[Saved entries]
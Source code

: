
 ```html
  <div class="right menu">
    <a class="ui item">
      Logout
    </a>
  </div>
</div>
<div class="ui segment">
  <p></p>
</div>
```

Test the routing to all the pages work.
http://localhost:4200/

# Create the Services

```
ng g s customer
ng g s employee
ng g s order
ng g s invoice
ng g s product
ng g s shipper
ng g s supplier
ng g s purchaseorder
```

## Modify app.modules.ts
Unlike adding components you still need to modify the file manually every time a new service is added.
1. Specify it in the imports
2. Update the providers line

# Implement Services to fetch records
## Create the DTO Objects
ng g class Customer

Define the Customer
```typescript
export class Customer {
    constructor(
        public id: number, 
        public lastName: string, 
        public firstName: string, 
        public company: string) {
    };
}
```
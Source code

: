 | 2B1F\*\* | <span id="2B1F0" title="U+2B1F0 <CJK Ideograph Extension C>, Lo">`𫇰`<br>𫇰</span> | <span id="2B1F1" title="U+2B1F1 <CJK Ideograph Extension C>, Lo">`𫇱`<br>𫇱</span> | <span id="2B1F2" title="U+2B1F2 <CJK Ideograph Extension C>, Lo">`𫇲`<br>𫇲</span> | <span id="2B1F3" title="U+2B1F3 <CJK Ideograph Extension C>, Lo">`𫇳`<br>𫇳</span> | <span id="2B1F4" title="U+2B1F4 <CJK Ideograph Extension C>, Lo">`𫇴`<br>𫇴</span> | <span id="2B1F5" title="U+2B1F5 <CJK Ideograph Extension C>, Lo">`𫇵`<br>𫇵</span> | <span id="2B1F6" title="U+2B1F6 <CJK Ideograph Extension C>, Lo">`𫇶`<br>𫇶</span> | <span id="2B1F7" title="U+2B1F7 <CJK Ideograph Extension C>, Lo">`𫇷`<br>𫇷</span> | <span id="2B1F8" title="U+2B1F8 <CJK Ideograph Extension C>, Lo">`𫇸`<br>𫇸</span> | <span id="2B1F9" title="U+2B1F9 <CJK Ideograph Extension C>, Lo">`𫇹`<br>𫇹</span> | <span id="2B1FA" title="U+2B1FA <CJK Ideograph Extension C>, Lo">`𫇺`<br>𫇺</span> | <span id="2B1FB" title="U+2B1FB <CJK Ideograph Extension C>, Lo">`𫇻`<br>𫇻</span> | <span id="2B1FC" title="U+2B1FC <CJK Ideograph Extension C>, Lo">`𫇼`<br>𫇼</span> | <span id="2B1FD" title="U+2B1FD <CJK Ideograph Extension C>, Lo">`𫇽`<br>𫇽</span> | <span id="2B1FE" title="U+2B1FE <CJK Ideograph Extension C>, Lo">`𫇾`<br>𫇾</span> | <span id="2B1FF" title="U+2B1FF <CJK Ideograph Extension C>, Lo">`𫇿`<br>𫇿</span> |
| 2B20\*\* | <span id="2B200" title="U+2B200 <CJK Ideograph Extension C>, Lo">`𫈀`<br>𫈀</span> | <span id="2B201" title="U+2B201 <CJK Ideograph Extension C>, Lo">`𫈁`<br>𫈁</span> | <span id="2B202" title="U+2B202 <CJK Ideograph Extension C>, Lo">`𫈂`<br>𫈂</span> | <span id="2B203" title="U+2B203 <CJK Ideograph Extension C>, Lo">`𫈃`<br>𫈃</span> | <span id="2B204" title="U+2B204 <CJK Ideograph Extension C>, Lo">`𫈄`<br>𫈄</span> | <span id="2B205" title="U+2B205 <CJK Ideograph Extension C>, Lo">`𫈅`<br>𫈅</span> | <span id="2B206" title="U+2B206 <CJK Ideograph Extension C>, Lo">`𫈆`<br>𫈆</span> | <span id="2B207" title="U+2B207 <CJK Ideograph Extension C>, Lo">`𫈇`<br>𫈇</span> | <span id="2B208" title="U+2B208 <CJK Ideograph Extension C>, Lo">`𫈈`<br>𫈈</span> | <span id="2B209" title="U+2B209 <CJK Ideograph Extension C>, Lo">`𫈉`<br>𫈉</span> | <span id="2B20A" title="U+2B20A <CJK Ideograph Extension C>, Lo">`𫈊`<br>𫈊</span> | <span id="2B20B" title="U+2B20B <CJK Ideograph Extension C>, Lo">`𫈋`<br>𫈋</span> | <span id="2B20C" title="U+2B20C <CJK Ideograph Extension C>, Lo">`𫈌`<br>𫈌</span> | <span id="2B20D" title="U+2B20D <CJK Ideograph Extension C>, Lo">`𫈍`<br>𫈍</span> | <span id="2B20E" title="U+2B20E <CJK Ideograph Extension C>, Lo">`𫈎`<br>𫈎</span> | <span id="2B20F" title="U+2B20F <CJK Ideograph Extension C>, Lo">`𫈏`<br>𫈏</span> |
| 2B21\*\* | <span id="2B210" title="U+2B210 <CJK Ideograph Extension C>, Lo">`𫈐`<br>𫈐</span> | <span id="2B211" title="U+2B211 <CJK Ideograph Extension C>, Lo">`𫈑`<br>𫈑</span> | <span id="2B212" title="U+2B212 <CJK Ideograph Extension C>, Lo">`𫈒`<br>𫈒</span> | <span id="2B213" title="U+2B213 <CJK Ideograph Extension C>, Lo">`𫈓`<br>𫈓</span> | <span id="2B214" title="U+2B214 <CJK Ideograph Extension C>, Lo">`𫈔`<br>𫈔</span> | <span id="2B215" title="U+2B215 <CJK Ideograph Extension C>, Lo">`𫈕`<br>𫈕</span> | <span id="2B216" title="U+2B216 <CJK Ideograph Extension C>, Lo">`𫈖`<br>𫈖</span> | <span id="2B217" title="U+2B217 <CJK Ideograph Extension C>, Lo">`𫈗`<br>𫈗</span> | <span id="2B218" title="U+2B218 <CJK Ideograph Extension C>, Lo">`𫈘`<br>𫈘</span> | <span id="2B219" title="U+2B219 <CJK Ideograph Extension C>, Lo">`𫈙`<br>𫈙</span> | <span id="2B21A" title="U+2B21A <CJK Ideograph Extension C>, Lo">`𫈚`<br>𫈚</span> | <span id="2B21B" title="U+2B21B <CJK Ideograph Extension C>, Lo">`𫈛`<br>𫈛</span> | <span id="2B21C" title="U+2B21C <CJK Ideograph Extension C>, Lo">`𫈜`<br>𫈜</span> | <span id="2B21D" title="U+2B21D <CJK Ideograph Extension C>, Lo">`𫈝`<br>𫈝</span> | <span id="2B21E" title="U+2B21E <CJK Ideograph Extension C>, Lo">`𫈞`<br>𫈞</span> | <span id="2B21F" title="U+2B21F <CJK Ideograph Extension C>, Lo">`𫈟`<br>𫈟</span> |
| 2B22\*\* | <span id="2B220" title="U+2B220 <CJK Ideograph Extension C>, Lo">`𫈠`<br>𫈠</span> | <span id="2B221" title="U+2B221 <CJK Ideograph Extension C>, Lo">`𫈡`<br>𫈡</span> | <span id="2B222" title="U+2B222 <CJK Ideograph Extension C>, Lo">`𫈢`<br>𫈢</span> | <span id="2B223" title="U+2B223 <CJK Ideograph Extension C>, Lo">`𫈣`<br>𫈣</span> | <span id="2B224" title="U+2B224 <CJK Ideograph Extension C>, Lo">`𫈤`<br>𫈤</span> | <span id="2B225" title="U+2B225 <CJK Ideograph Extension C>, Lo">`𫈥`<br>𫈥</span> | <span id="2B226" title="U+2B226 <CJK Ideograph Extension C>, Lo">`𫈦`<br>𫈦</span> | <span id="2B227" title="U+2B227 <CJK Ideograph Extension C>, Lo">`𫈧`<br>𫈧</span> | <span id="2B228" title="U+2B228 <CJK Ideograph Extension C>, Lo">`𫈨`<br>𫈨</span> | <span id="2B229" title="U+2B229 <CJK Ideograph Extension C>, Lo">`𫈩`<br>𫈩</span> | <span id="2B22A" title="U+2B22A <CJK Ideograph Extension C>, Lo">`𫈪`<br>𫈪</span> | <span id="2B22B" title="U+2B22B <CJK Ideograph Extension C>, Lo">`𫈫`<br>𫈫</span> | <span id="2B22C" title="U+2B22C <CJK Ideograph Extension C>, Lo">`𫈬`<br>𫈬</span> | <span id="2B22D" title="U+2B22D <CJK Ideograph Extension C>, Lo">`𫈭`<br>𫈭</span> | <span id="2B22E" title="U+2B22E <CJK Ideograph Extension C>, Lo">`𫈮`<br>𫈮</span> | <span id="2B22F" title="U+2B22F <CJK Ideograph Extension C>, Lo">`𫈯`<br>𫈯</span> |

- YOUR ASSIGNMENT
Search the data for "Create". Copy every matching line.

- TASK OUTPUT
# Create the Services
## Create the DTO Objects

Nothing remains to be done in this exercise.